Researchers at the University of Washington have developed a new system called SeaGlass that helps detect cell phone surveillance by modelling a city’s cellular landscape and identifying suspicious anomalies.
Cell phones are vulnerable to attacks from rogue cellular transmitters called International Mobile Subscriber Identity (IMSI) catchers, also known as cell-site simulators or Stingrays, surveillance devices that can precisely locate mobile phones, eavesdrop on conversations or send spam.
Cell-site simulators work by pretending to be a legitimate cell tower that a phone would normally communicate with, and tricking the phone into sending back identifying information about its location and how it is communicating.
Described in a paper published in the journal Proceedings on Privacy Enhancing Technologies, the new system was deployed during a two-month period with SeaGlass sensors installed in ride-sharing vehicles in Seattle and Milwaukee, resulting in the identification of dozens of anomalies consistent with patterns one might expect from cell-site simulators.
“Up until now the use of IMSI-catchers around the world has been shrouded in mystery, and this lack of concrete information is a barrier to informed public discussion,” said co-lead author Peter Ney.
“Having additional, independent and credible sources of information on cell-site simulators is critical to understanding how – and how responsibly – they are being used,” Ney added.
While law enforcement teams in the US have used the technology to locate people of interest and to find equipment used in the commission of crimes, cyber criminals are deploying them worldwide, especially as models become more affordable.

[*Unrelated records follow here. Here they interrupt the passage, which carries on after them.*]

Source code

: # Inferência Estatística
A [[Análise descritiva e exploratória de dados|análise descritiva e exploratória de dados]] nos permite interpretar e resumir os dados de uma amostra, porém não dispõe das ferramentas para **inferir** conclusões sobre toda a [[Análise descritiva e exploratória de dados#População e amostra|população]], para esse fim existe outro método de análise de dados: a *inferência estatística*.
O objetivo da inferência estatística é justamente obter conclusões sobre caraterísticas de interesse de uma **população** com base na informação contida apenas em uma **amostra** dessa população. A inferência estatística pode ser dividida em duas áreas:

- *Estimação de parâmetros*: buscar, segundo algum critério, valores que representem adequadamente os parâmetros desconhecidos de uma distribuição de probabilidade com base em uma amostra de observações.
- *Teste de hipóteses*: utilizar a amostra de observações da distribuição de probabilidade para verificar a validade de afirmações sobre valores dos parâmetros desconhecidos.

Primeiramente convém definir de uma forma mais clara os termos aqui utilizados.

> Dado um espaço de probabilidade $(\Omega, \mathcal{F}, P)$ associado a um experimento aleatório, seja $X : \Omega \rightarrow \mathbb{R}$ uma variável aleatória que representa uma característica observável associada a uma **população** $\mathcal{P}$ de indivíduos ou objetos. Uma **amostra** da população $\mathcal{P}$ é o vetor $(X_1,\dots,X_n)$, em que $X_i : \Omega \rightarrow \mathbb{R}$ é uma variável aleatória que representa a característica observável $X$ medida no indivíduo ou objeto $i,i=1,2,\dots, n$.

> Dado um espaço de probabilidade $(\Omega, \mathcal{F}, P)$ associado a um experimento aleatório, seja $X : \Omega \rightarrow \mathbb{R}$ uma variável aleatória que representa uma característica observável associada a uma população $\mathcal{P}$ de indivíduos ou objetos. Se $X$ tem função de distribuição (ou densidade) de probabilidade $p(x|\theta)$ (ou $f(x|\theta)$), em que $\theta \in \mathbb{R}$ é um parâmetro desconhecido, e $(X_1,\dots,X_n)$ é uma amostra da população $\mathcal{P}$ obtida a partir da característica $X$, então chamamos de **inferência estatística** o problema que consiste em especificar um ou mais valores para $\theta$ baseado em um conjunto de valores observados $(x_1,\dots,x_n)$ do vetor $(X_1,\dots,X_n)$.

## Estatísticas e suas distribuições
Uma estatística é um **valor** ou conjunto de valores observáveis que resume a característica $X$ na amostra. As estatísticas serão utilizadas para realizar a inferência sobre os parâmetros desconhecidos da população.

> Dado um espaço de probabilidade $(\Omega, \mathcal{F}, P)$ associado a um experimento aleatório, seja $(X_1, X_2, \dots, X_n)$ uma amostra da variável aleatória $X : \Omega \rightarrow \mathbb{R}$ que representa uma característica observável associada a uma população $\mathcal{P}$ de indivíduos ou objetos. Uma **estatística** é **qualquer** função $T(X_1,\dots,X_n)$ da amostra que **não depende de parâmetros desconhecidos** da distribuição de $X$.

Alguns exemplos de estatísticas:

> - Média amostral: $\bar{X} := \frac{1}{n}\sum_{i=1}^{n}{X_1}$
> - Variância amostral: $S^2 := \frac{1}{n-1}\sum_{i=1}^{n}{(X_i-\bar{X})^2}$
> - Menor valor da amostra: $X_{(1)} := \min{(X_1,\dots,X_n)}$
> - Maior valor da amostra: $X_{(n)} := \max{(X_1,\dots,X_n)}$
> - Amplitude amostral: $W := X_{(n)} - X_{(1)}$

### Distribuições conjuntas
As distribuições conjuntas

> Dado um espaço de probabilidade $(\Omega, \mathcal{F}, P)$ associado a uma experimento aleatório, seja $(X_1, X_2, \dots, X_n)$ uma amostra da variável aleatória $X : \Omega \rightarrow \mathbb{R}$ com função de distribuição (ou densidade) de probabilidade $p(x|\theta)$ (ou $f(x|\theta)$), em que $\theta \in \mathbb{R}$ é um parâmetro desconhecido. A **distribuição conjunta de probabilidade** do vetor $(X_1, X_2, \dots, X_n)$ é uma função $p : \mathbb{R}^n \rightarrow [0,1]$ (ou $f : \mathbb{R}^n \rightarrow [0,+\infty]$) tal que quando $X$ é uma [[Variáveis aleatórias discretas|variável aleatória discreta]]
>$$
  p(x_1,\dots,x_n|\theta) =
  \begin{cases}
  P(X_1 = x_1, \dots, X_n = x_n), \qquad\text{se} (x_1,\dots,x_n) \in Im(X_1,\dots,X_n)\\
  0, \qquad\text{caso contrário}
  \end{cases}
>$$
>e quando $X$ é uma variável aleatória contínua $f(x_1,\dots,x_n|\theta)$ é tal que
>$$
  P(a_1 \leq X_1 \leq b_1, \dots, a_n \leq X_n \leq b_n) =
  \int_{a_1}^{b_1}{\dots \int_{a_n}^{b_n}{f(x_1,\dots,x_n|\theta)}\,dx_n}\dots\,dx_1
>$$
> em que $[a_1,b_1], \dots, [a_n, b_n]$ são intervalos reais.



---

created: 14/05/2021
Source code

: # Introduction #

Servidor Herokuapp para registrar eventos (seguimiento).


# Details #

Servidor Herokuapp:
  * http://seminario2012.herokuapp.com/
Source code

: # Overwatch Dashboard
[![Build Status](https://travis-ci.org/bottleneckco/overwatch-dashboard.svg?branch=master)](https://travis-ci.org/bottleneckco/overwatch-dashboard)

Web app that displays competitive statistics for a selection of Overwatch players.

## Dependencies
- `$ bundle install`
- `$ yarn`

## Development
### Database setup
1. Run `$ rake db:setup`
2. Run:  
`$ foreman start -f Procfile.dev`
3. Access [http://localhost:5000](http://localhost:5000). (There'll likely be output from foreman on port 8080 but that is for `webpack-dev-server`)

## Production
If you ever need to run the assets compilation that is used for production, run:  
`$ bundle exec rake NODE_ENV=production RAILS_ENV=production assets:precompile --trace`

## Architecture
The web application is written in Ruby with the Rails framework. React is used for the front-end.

To catch these IMSI-catchers in the act, SeaGlass uses sensors built from off-the-shelf parts that can be installed in vehicles, ideally ones that drive long hours and to many parts of a city, such as ridesharing vehicles.
The sensors pick up signals broadcast from the existing cell tower network, which remain fairly constant.
Then SeaGlass aggregates that data over time to create a baseline map of “normal” cell tower behaviour.
The research team developed algorithms and other methods to detect irregularities in the cellular network that can expose the presence of a simulator.
These include a strong signal in an odd spot or at an odd frequency that has never been there before, “temporary” towers that disappear after a short time and signal configurations that are different from what a carrier would normally transmit.